The burghage (or burghal) plots laid out by the developers employed by Bishop de Lucy in about 1200, when his "New Market" was being planned, form the basis of the Town's layout. These were some 330 feet long and 33 wide, almost exactly 100 by 10 metres, or, in the measurement of the day 20 by 2 rods, poles or perches - making a total area of 40 square rods. They were narrow so as to enable the maximum number of properties to be fitted into the frontage on the streets, and long to allow for the burghers to run a self-sufficient house and business. This required a vegetable garden and orchard, barns, stables, store rooms and workshops, and perhaps accommodation for out-door servants.
It is extraordinary that many of these plots still exist, notably in Broad Street but also in West Street. There are few other such survivals in other new towns in England dating from this period of rapid economic growth, though there are many similar examples in France from the number of new towns built in the 13th century, called 'bastides'. Their survival in Alresford may owe something to the fact that the town, heavily dependent on agriculture, suffered from the agricultural depression during much of the 19th century from 1840, with the result that there was very little development, and little increase in population, during a period when other towns saw rapid increases in size and wholesale re-building. However that may be, the surviving plots represent the most ancient and most precious inheritance from the days of the founding of the town, and in national terms a rare survival.
Of course, very old preserved boundaries are common in the case of ecclesiastical properties or the great medieval merchant cities; in Winchester, the lines of some streets date back nearly two thousand years. Here in Alresford we have preserved something much more unusual, the remnants of the works and days of ordinary country people - corn merchants, inn-keepers, dyers, skinners, saddlers, wool merchants, dealers in cheese and bacon, smokers of eels and trout - who handed on their properties, by inheritance or purchase, intact over a period of thirty generations. Dare we break that chain to build a supermarket or an executive home, or other ephemeral constructs?
In West Street only three plots remain intact, on the South side. There are traces of others on that side of the street, but none that can be identified with certainty on the North side. These three are of particular importance because they relate to the determinants of the original layout of the town. The surveyors were constrained in determining where the East-West axis of the town should run by the existence of an ancient trackway, running East-West along the ridge of high ground a little to the South of where West and East Street now run. Few things are more durable than a right of way. They must have measured the burgher plots here beginning at this track and running 330 feet North. Remnants of this trackway still exist, in the form of a pathway running from Station Road, down the side of Alders Court, along the back of the West Street houses to Jacklyns Lane. Thereafter, it was destroyed by the building of the railway. It ran East across the churchyard, forming the boundary of the church yard until it was extended in the 1880s, and just there it crossed with another trackway, the Tichboume Way, which is more complete and can be traced from the churchyard, along Jacklyns Lane and a footpath to Spring Gardens, and can still be walked from there over the fields to Tichbome. This track also determined the layout of the town in part, and in particular the positioning of the Church: but that is another story.
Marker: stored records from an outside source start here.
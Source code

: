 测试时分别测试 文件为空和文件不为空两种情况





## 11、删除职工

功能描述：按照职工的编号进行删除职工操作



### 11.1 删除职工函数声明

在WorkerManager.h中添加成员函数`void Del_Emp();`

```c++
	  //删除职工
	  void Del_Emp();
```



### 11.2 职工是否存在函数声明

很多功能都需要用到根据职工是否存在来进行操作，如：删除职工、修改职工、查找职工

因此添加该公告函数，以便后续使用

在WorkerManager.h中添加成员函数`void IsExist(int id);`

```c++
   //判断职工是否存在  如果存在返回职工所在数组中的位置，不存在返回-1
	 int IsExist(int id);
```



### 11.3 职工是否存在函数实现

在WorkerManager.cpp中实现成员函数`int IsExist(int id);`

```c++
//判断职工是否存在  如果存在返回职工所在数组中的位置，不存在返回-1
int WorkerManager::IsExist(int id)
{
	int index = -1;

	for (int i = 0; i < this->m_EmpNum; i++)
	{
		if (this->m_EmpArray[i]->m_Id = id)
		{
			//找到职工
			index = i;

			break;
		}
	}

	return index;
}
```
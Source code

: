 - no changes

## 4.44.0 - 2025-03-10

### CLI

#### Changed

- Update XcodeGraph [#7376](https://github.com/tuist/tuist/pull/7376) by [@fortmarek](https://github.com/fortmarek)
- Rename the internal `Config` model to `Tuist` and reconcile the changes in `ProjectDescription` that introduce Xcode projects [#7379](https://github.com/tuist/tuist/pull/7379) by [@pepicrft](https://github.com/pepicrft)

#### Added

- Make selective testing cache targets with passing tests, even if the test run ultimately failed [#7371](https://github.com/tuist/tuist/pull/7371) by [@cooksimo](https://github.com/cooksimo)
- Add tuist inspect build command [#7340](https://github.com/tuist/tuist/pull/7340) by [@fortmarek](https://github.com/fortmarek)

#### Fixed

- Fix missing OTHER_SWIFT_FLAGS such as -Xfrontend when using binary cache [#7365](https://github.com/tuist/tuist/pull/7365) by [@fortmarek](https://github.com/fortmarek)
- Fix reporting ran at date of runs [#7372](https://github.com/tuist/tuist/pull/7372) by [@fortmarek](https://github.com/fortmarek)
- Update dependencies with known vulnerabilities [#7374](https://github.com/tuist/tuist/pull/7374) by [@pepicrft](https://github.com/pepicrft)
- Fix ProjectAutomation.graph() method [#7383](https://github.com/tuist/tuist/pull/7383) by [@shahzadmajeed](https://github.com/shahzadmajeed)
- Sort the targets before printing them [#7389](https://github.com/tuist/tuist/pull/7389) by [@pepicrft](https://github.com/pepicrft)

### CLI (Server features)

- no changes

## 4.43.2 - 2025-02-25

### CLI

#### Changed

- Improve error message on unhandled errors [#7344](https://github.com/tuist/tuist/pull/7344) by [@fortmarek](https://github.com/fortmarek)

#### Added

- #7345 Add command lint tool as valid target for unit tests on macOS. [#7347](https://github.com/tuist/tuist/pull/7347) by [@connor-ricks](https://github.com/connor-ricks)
These three plots are particularly vulnerable to development, as we have recently seen. Of course, no damage is done by building or re-building within their boundaries. They could even be split, though this would be very regrettable, if the existing lines remained discernable. But if the boundaries are breached the town would lose precious evidence of its original development that has survived, almost miraculously, for eight hundred years. The three in question are the garden of The Alders and two neighbouring properties to the East. Of these, the Alders plot is especially important. On most other plots in the town, including the other two in West Street, the boundaries have over the centuries shifted a few metres this way or that, and changed slightly in their alignment. The Alders plot however retains its straight North/South alignment, is still a perfect rectangle, and measures precisely 100 by 10 metres. So there we have a property the boundaries of which have been maintained since the beginning of our history, the Southern boundary of which marks the starting point for the survey that determined the shape of the town and the course of two of its three streets as we see them today, after eight centuries.
A property boundary does not have the same visibility as a building, but historically it has in my view equal significance. In our ancient town we have so little that is really ancient: there is a part of the Church Tower from the early 1200s, an even older Rood fixed to it, and bits of 14th century houses in Mill Hill, and the Fulling Mill (though I doubt the early date attributed to it). These apart, there is not one stone upon another that remains to tell us where we came from. These boundaries tell us where it all began. Ignorance or lack of care has destroyed many of them, especially over the period 1850 to 1950. Today's Alresfordians have no excuse for ignorance. My sources for the lines of the trackways are more than a century old, and successive guardians of our traditions, including the Alresford Society and local historians, have celebrated the survival of the town plan for longer still. We do have every good motivation to take care of this extraordinary inheritance, and indeed I submit it is our duty.